> **Exercise requirements**:
Within the entries below, the lines from the one with "the west pacific" through the one with "Sato S., Fukuyo" are to be set down exactly, both ends kept.

> **Input records**:
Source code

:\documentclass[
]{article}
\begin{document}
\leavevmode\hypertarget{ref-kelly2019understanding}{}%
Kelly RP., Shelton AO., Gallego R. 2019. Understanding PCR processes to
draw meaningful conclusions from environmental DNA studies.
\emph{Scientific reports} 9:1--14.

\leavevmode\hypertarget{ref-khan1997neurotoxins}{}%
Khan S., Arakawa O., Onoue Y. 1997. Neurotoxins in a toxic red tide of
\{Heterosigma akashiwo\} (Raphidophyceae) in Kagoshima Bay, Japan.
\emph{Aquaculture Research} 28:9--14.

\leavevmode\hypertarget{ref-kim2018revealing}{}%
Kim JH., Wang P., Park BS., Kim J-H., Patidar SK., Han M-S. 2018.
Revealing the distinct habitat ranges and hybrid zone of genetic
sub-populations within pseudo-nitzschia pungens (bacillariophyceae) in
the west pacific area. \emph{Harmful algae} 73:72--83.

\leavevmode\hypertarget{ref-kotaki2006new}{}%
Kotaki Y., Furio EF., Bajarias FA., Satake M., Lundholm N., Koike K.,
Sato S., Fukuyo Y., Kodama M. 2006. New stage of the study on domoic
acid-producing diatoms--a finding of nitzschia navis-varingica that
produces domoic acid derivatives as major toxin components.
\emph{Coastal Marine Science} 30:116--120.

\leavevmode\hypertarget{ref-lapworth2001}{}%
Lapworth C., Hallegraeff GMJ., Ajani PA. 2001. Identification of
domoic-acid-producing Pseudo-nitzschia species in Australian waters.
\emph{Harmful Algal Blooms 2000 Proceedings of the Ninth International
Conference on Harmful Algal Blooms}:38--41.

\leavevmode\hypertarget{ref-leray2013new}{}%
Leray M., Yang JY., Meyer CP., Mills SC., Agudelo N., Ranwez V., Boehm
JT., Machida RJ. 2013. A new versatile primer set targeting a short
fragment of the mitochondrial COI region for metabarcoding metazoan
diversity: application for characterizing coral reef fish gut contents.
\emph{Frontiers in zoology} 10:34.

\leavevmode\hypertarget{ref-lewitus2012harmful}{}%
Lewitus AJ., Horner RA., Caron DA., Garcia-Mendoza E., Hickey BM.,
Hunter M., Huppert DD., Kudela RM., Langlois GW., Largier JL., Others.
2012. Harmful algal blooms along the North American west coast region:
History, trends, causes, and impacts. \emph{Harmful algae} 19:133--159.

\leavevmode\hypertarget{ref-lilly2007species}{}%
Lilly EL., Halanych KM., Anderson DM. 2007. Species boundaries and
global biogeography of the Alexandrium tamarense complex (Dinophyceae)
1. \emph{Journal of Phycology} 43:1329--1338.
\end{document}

> **Written response**:
the west pacific area. \emph{Harmful algae} 73:72--83.

\leavevmode\hypertarget{ref-kotaki2006new}{}%
Kotaki Y., Furio EF., Bajarias FA., Satake M., Lundholm N., Koike K.,
Sato S., Fukuyo Y., Kodama M. 2006. New stage of the study on domoic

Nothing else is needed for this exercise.